Numa vila fundada por portugueses, naturalmente a religiosidade é uma das marcas principais. E, em Santo Amaro, a influência católica segue até hoje, mas com uma tradição diferente do que geralmente se vê por aí. Lá, existe uma manifestação religiosa leiga (que não pertence a um clero), mas com função de ser a ligação entre a igreja e a comunidade. Na vila, ela é chamada de Irmandade do Santíssimo Sacramento e Santo Amaro, e as atividades datam de 1815.

Segundo a historiadora Angelita da Rosa, as irmandades de leigos eram um grupo de homens que se unia em torno de um santo – diferente de uma paróquia. “A paróquia tem um ponto de vista eclesiástico, ela está vinculada a um distritamento religioso. Já a irmandade foca num santo, numa igreja. A festa de Santo Amaro, por exemplo, segue os ritos determinados pelo estatuto da irmandade. Sempre o festeiro é um irmão. Às 6h do dia do santo, não importa o dia da semana, vão na casa do festeiro e vêm em procissão trazendo-o até a igreja. A descida do santo do altar só é feita pelos irmãos. A missa solene, em geral, é feita por um arcebispo de Porto Alegre. E atrás dele, durante a celebração, fica a irmandade, todos vestidos com roupas vermelhas”, descreve Angelita.

Edson de Paula, levando a cruz, é venâncio-airense e o atual provedor da irmandade (Foto: Arquivo pessoal)

O provedor

O venâncio-airense Edson Luís de Paula, 52 anos, está no terceiro mandato como provedor da irmandade, cargo semelhante a presidente. Como descendente de italianos e portugueses, portanto famílias que sempre participaram das comunidades ondem moraram, herdou esse costume e está na irmandade há cerca de oito anos.

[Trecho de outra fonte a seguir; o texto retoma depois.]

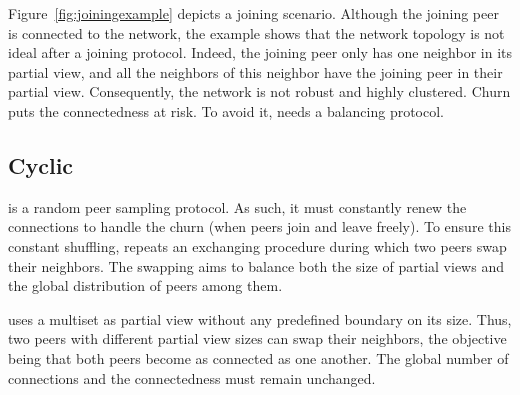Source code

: \begin{figure*}
  \centering
  \subfloat[Figure A][Subscription]{
    }
  \hspace{40pt}
  \subfloat[Figure B][Forwarding]{
    }
  \hspace{40pt}
  \subfloat[Figure C][Connections]{
    }
  \caption{\label{fig:joiningexample}Example of the \SCAMPLON{}'s joining
    protocol. In this scenario, Peer $p_1$ contacts $p_2$ to join the network
    composed of $\{p_2,\,p_3,\,p_4,\,p_5,\,p_6\}$ (for simplicity sake, only
    the new connections and the neighborhood of $p_1$ and $p_2$ are
    displayed). Peer $p_1$ directly adds $p_2$ in its partial view. Peer $p_2$
    forwards the identity of $p_1$ to its neighborhood. Each of these neighbors
    adds $p_1$ in their partial view. Five connections have been established.}
\end{figure*}

\begin{algorithm}[h]

\caption{\label{algo:joiningalgo}The joining protocol of \SCAMPLON{}.}
\end{algorithm}

Figure~\ref{fig:joiningexample} depicts a joining scenario. Although the
joining peer is connected to the network, the example shows that the network
topology is not ideal after a joining protocol. Indeed, the joining peer only
has one neighbor in its partial view, and all the neighbors of this neighbor
have the joining peer in their partial view. Consequently, the network is not
robust and highly clustered. Churn puts the connectedness at risk. To avoid it,
\SCAMPLON{} needs a balancing protocol.

\subsection{Cyclic}
\label{subsec:cyclic}

\SCAMPLON{} is a random peer sampling protocol. As such, it must constantly
renew the connections to handle the churn (when peers join and leave freely).
To ensure this constant shuffling, \SCAMPLON{} repeats an exchanging procedure
during which two peers swap their neighbors. The swapping aims to balance both
the size of partial views and the global distribution of peers among them.

\SCAMPLON{} uses a multiset as partial view without any predefined boundary on
its size. Thus, two peers with different partial view sizes can swap their
neighbors, the objective being that both peers become as connected as one
another. The global number of connections and the connectedness must remain
unchanged.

Mas a história dele com Santo Amaro começou muito antes. Ele conta que, há 30 anos, ia acampar nos fins de semana com a família. “Aí saudoso Joaci ‘Saca’ Gauer descobriu uma casinha de pescador para comprar. Compramos e depois construímos uma casa para os finais de semana. Com o tempo minha esposa Elisandra, também de Venâncio, começou a estudar na Ulbra em São Jerônimo. Na época eu trabalhava no curtume de Venâncio, e vinha para Santo Amaro nos fins de semana. Há uns 20 anos mudamos com tudo pra cá”, relata Edson, que é servidor público na Prefeitura de General Câmara. A filha dele, Bruna Rafaela de Paula, é a 1° princesa de General Câmara e nasceu em Venâncio.

238 Festas de Santo Amaro

Desde 1787, é realizada na vila a Festa de Santo Amaro, portanto já foram 238 edições. O dia do santo é 15 de janeiro, mas, segundo a historiadora Anajara da Silva, as comemorações começam sempre no dia 6, portanto são 10 dias de festividades. Em 15 de janeiro, aliás, é feriado no município de General Câmara.

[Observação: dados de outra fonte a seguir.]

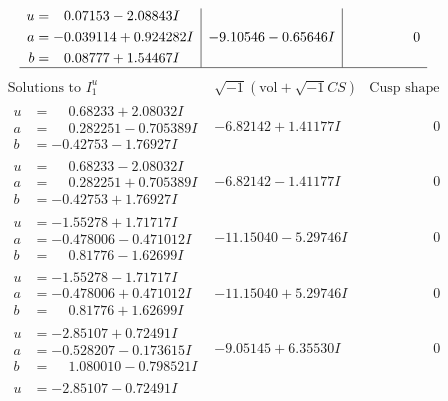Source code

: \documentclass[1p]{elsarticle_modified}
\theoremstyle{definition}
\newcommand{\I}{\sqrt{-1}}
\begin{document}
$$\begin{array}{c|c|c}
\begin{aligned}
u &= \phantom{-}0.07153 - 2.08843 I \\
a &= -0.039114 + 0.924282 I \\
b &= \phantom{-}0.08777 + 1.54467 I\end{aligned}
 & -9.10546 - 0.65646 I & \phantom{-0.000000 } 0\\
 \hline 
 \end{array}$$\newpage$$\begin{array}{c|c|c}  
\text{Solutions to }I^u_{1}& \I (\text{vol} + \sqrt{-1}CS) & \text{Cusp shape}\\
 \hline 
\begin{aligned}
u &= \phantom{-}0.68233 + 2.08032 I \\
a &= \phantom{-}0.282251 - 0.705389 I \\
b &= -0.42753 - 1.76927 I\end{aligned}
 & -6.82142 + 1.41177 I & \phantom{-0.000000 } 0 \\ \hline\begin{aligned}
u &= \phantom{-}0.68233 - 2.08032 I \\
a &= \phantom{-}0.282251 + 0.705389 I \\
b &= -0.42753 + 1.76927 I\end{aligned}
 & -6.82142 - 1.41177 I & \phantom{-0.000000 } 0 \\ \hline\begin{aligned}
u &= -1.55278 + 1.71717 I \\
a &= -0.478006 - 0.471012 I \\
b &= \phantom{-}0.81776 - 1.62699 I\end{aligned}
 & -11.15040 - 5.29746 I & \phantom{-0.000000 } 0 \\ \hline\begin{aligned}
u &= -1.55278 - 1.71717 I \\
a &= -0.478006 + 0.471012 I \\
b &= \phantom{-}0.81776 + 1.62699 I\end{aligned}
 & -11.15040 + 5.29746 I & \phantom{-0.000000 } 0 \\ \hline\begin{aligned}
u &= -2.85107 + 0.72491 I \\
a &= -0.528207 - 0.173615 I \\
b &= \phantom{-}1.080010 - 0.798521 I\end{aligned}
 & -9.05145 + 6.35530 I & \phantom{-0.000000 } 0 \\ \hline\begin{aligned}
u &= -2.85107 - 0.72491 I \\

\end{aligned}
\end{array}$$
\end{document}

Embora se tenha o salão paroquial, parte da programação se desenvolve no gramado da praça bem em frente da igreja, com a montagem de barracas, a exemplo de como eram as festas há mais de 100 anos. No dia 15 de janeiro, a vila recebe romarias e devotos de diversos municípios do estado.

Em Venâncio Aires, a religiosidade em torno do padroeiro São Sebastião Mártir também tem algumas coincidências para com Santo Amaro. Isso porque, antes da construção do Pavilhão de Eventos, as festas do Bastião eram realizadas sob barracas na Praça da Matriz. Vale lembrar, ainda, que o padroeiro da Capital do Chimarrão também é celebrado em janeiro, no dia 20. Em 2026, será a 150ª edição, já que a primeira festa ocorreu em 1876, ano da construção da primeira capela em honra a São Sebastião.

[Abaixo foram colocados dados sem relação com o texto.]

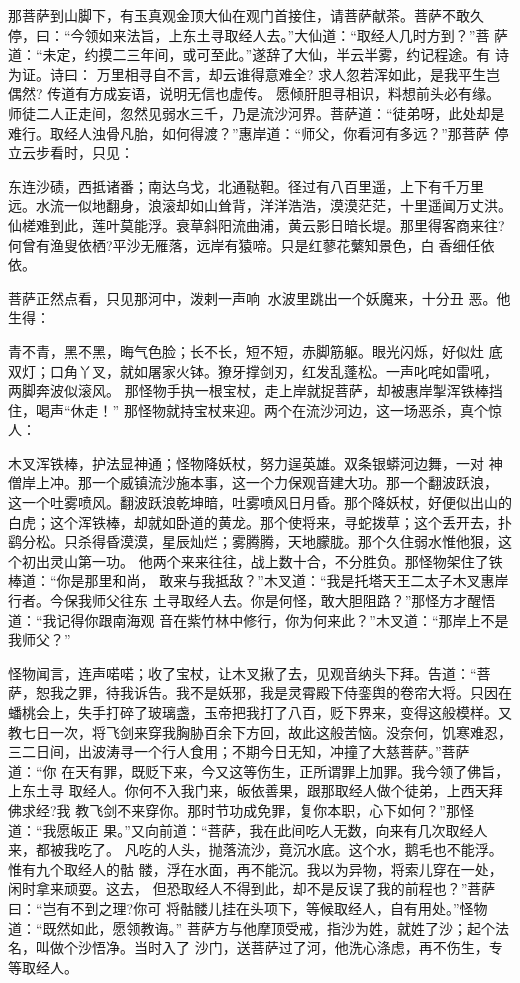 那菩萨到山脚下，有玉真观金顶大仙在观门首接住，请菩萨献茶。菩萨不敢久
停，曰：“今领如来法旨，上东土寻取经人去。”大仙道：“取经人几时方到？”菩
萨道：“未定，约摸二三年间，或可至此。”遂辞了大仙，半云半雾，约记程途。有
诗为证。诗曰：
万里相寻自不言，却云谁得意难全?
求人忽若浑如此，是我平生岂偶然?
传道有方成妄语，说明无信也虚传。
愿倾肝胆寻相识，料想前头必有缘。
师徒二人正走间，忽然见弱水三千，乃是流沙河界。菩萨道：“徒弟呀，此处却是
难行。取经人浊骨凡胎，如何得渡？”惠岸道：“师父，你看河有多远？”那菩萨
停立云步看时，只见：

东连沙碛，西抵诸番；南达乌戈，北通鞑靼。径过有八百里遥，上下有千万里
远。水流一似地翻身，浪滚却如山耸背，洋洋浩浩，漠漠茫茫，十里遥闻万丈洪。
仙槎难到此，莲叶莫能浮。衰草斜阳流曲浦，黄云影日暗长堤。那里得客商来往?
何曾有渔叟依栖?平沙无雁落，远岸有猿啼。只是红蓼花蘩知景色，白香细任依
依。

菩萨正然点看，只见那河中，泼剌一声响，水波里跳出一个妖魔来，十分丑
恶。他生得：

青不青，黑不黑，晦气色脸；长不长，短不短，赤脚筋躯。眼光闪烁，好似灶
底双灯；口角丫叉，就如屠家火钵。獠牙撑剑刃，红发乱蓬松。一声叱咤如雷吼，
两脚奔波似滚风。
那怪物手执一根宝杖，走上岸就捉菩萨，却被惠岸掣浑铁棒挡住，喝声“休走！”
那怪物就持宝杖来迎。两个在流沙河边，这一场恶杀，真个惊人：

木叉浑铁棒，护法显神通；怪物降妖杖，努力逞英雄。双条银蟒河边舞，一对
神僧岸上冲。那一个威镇流沙施本事，这一个力保观音建大功。那一个翻波跃浪，
这一个吐雾喷风。翻波跃浪乾坤暗，吐雾喷风日月昏。那个降妖杖，好便似出山的
白虎；这个浑铁棒，却就如卧道的黄龙。那个使将来，寻蛇拨草；这个丢开去，扑
鹞分松。只杀得昏漠漠，星辰灿烂；雾腾腾，天地朦胧。那个久住弱水惟他狠，这
个初出灵山第一功。
他两个来来往往，战上数十合，不分胜负。那怪物架住了铁棒道：“你是那里和尚，
敢来与我抵敌？”木叉道：“我是托塔天王二太子木叉惠岸行者。今保我师父往东
土寻取经人去。你是何怪，敢大胆阻路？”那怪方才醒悟道：“我记得你跟南海观
音在紫竹林中修行，你为何来此？”木叉道：“那岸上不是我师父？”

怪物闻言，连声喏喏；收了宝杖，让木叉揪了去，见观音纳头下拜。告道：“菩
萨，恕我之罪，待我诉告。我不是妖邪，我是灵霄殿下侍銮舆的卷帘大将。只因在
蟠桃会上，失手打碎了玻璃盏，玉帝把我打了八百，贬下界来，变得这般模样。又
教七日一次，将飞剑来穿我胸胁百余下方回，故此这般苦恼。没奈何，饥寒难忍，
三二日间，出波涛寻一个行人食用；不期今日无知，冲撞了大慈菩萨。”菩萨道：“你
在天有罪，既贬下来，今又这等伤生，正所谓罪上加罪。我今领了佛旨，上东土寻
取经人。你何不入我门来，皈依善果，跟那取经人做个徒弟，上西天拜佛求经?我
教飞剑不来穿你。那时节功成免罪，复你本职，心下如何？”那怪道：“我愿皈正
果。”又向前道：“菩萨，我在此间吃人无数，向来有几次取经人来，都被我吃了。
凡吃的人头，抛落流沙，竟沉水底。这个水，鹅毛也不能浮。惟有九个取经人的骷
髅，浮在水面，再不能沉。我以为异物，将索儿穿在一处，闲时拿来顽耍。这去，
但恐取经人不得到此，却不是反误了我的前程也？”菩萨曰：“岂有不到之理?你可
将骷髅儿挂在头项下，等候取经人，自有用处。”怪物道：“既然如此，愿领教诲。”
菩萨方与他摩顶受戒，指沙为姓，就姓了沙；起个法名，叫做个沙悟净。当时入了
沙门，送菩萨过了河，他洗心涤虑，再不伤生，专等取经人。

O interior de igreja de Santo Amaro, templo construído em 1787 (Foto: Renan Zarth/Folha do Mate)

Por que Santo Amaro?

De acordo com o livro ‘O patrimônio da fé: Santo Amaro do Sul’, não há precisão histórica que determine por que Santo Amaro virou santo da vila. Das informações populares que sempre correram, muitos dizem que a imagem foi trazida pelos açorianos no século XVIII. Outras de que foi uma imposição do General Gomes Freire de Andrade. Há, ainda, uma história quase mítica, de que a imagem foi jogada no rio, mas retornou, criando base para adoração e fé a Santo Amaro.

Em torno do santo, ainda existe outra festividade religiosa, além do 15 de janeiro. Trata-se de ‘Santo Amaro em Portugal’, que é realizado desde 2020, em abril. No dia do evento, o distrito de General Câmara se transforma, literalmente, em um pedacinho dos Açores, celebrando as raízes portuguesas com música, dança, história e gastronomia típica.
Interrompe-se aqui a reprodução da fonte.